*WORK ORDER*: Find every line below with the string "Streaming" and pick it out.

*GIVEN INFORMATION*:
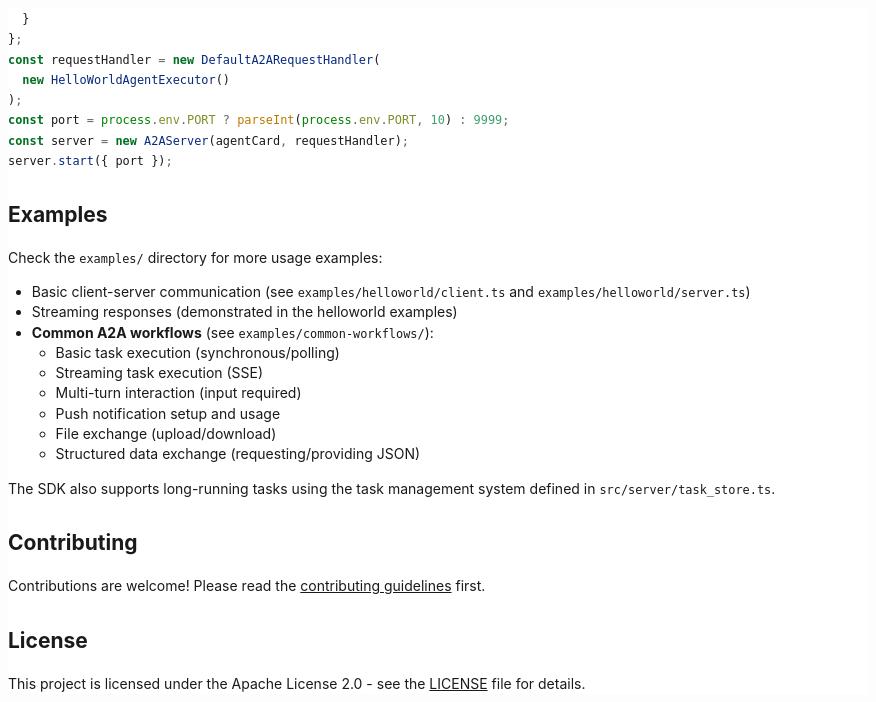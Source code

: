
 ```typescript
  }
};
const requestHandler = new DefaultA2ARequestHandler(
  new HelloWorldAgentExecutor()
);
const port = process.env.PORT ? parseInt(process.env.PORT, 10) : 9999;
const server = new A2AServer(agentCard, requestHandler);
server.start({ port });
```

## Examples

Check the `examples/` directory for more usage examples:
- Basic client-server communication (see `examples/helloworld/client.ts` and `examples/helloworld/server.ts`)
- Streaming responses (demonstrated in the helloworld examples)
- **Common A2A workflows** (see `examples/common-workflows/`):
  - Basic task execution (synchronous/polling)
  - Streaming task execution (SSE)
  - Multi-turn interaction (input required)
  - Push notification setup and usage
  - File exchange (upload/download)
  - Structured data exchange (requesting/providing JSON)

The SDK also supports long-running tasks using the task management system defined in `src/server/task_store.ts`.

## Contributing

Contributions are welcome! Please read the [contributing guidelines](CONTRIBUTING.md) first.

## License

This project is licensed under the Apache License 2.0 - see the [LICENSE](LICENSE) file for details.
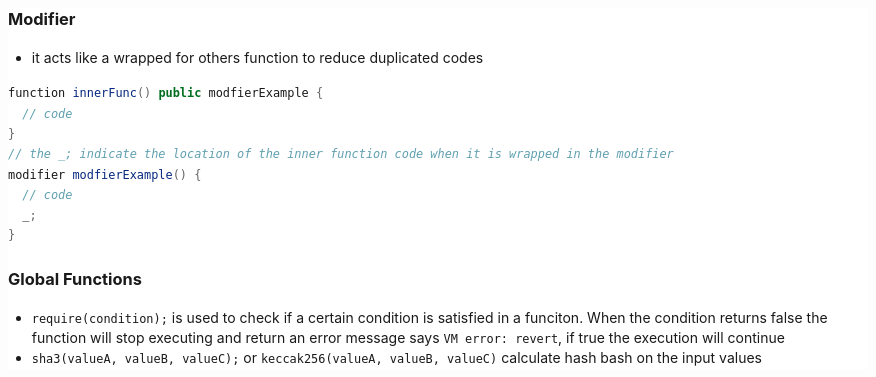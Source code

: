 ### Modifier

* it acts like a wrapped for others function to reduce duplicated codes

```java
function innerFunc() public modfierExample {
  // code
}
// the _; indicate the location of the inner function code when it is wrapped in the modifier
modifier modfierExample() {
  // code
  _;
}
```

### Global Functions

* `require(condition);` is used to check if a certain condition is satisfied in a funciton. When the condition returns false the function will stop executing and return an error message says `VM error: revert`, if true the execution will continue
* `sha3(valueA, valueB, valueC);` or `keccak256(valueA, valueB, valueC)` calculate hash bash on the input values

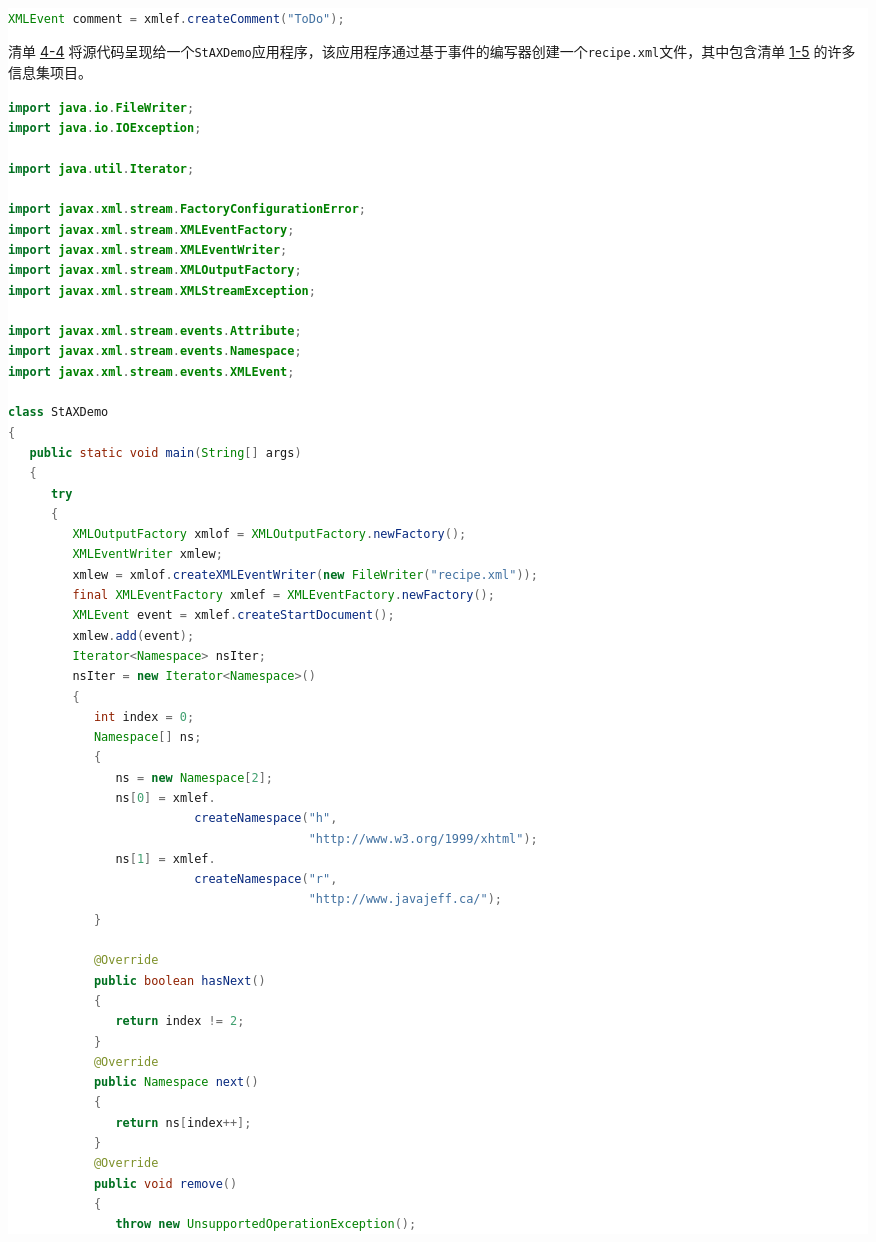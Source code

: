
 ```java
XMLEvent comment = xmlef.createComment("ToDo");

```

清单 [4-4](#Par92) 将源代码呈现给一个`StAXDemo`应用程序，该应用程序通过基于事件的编写器创建一个`recipe.xml`文件，其中包含清单 [1-5](01.html#Par41) 的许多信息集项目。

```java
import java.io.FileWriter;
import java.io.IOException;

import java.util.Iterator;

import javax.xml.stream.FactoryConfigurationError;
import javax.xml.stream.XMLEventFactory;
import javax.xml.stream.XMLEventWriter;
import javax.xml.stream.XMLOutputFactory;
import javax.xml.stream.XMLStreamException;

import javax.xml.stream.events.Attribute;
import javax.xml.stream.events.Namespace;
import javax.xml.stream.events.XMLEvent;

class StAXDemo
{
   public static void main(String[] args)
   {
      try
      {
         XMLOutputFactory xmlof = XMLOutputFactory.newFactory();
         XMLEventWriter xmlew;
         xmlew = xmlof.createXMLEventWriter(new FileWriter("recipe.xml"));
         final XMLEventFactory xmlef = XMLEventFactory.newFactory();
         XMLEvent event = xmlef.createStartDocument();
         xmlew.add(event);
         Iterator<Namespace> nsIter;
         nsIter = new Iterator<Namespace>()
         {
            int index = 0;
            Namespace[] ns;
            {
               ns = new Namespace[2];
               ns[0] = xmlef.
                          createNamespace("h",
                                          "http://www.w3.org/1999/xhtml");
               ns[1] = xmlef.
                          createNamespace("r",
                                          "http://www.javajeff.ca/");
            }

            @Override
            public boolean hasNext()
            {
               return index != 2;
            }
            @Override
            public Namespace next()
            {
               return ns[index++];
            }
            @Override
            public void remove()
            {
               throw new UnsupportedOperationException();
```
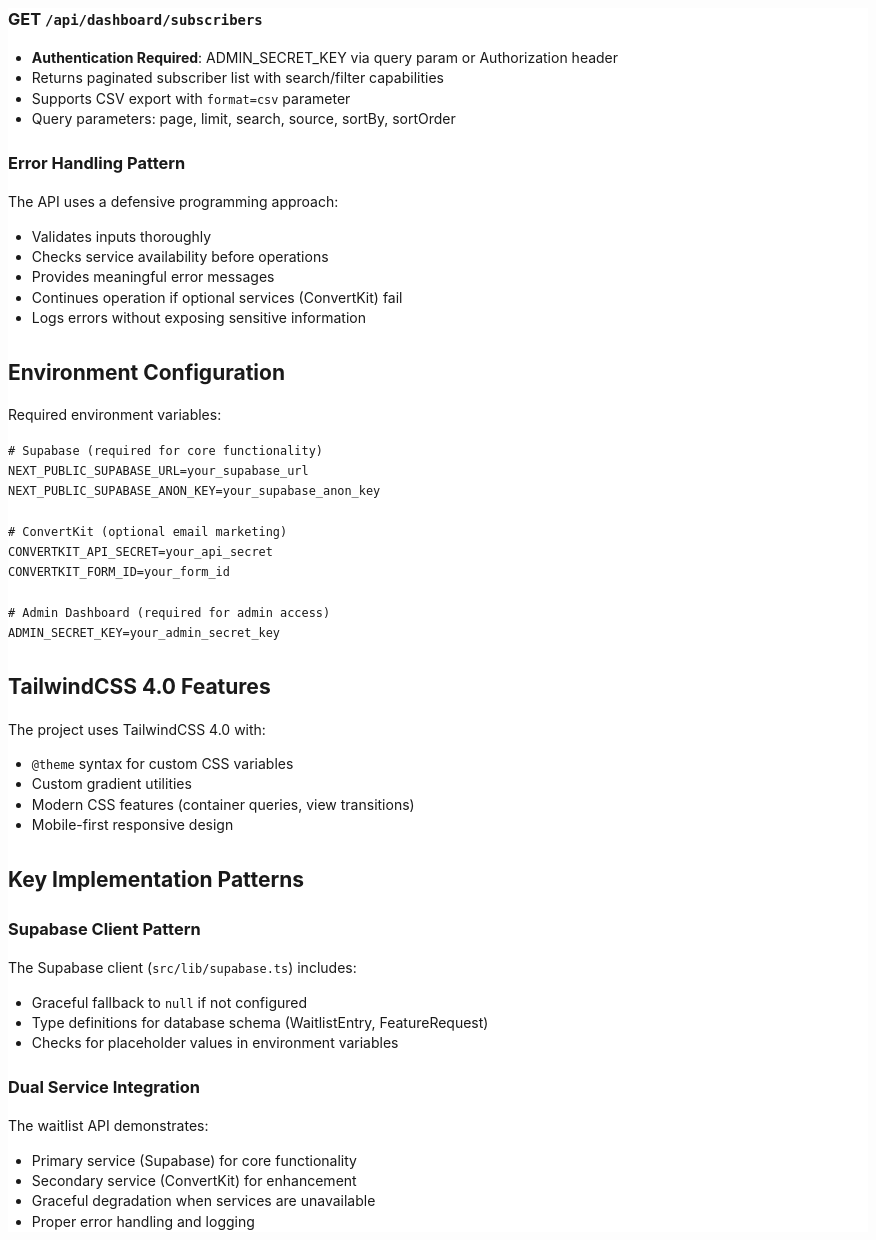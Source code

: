 ### GET `/api/dashboard/subscribers`
- **Authentication Required**: ADMIN_SECRET_KEY via query param or Authorization header
- Returns paginated subscriber list with search/filter capabilities
- Supports CSV export with `format=csv` parameter
- Query parameters: page, limit, search, source, sortBy, sortOrder

### Error Handling Pattern
The API uses a defensive programming approach:
- Validates inputs thoroughly
- Checks service availability before operations
- Provides meaningful error messages
- Continues operation if optional services (ConvertKit) fail
- Logs errors without exposing sensitive information

## Environment Configuration

Required environment variables:
```
# Supabase (required for core functionality)
NEXT_PUBLIC_SUPABASE_URL=your_supabase_url
NEXT_PUBLIC_SUPABASE_ANON_KEY=your_supabase_anon_key

# ConvertKit (optional email marketing)
CONVERTKIT_API_SECRET=your_api_secret
CONVERTKIT_FORM_ID=your_form_id

# Admin Dashboard (required for admin access)
ADMIN_SECRET_KEY=your_admin_secret_key
```

## TailwindCSS 4.0 Features

The project uses TailwindCSS 4.0 with:
- `@theme` syntax for custom CSS variables
- Custom gradient utilities
- Modern CSS features (container queries, view transitions)
- Mobile-first responsive design

## Key Implementation Patterns

### Supabase Client Pattern
The Supabase client (`src/lib/supabase.ts`) includes:
- Graceful fallback to `null` if not configured
- Type definitions for database schema (WaitlistEntry, FeatureRequest)
- Checks for placeholder values in environment variables

### Dual Service Integration
The waitlist API demonstrates:
- Primary service (Supabase) for core functionality
- Secondary service (ConvertKit) for enhancement
- Graceful degradation when services are unavailable
- Proper error handling and logging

*EXPECTED ANSWER*:
- Streaming responses (demonstrated in the helloworld examples)
  - Streaming task execution (SSE)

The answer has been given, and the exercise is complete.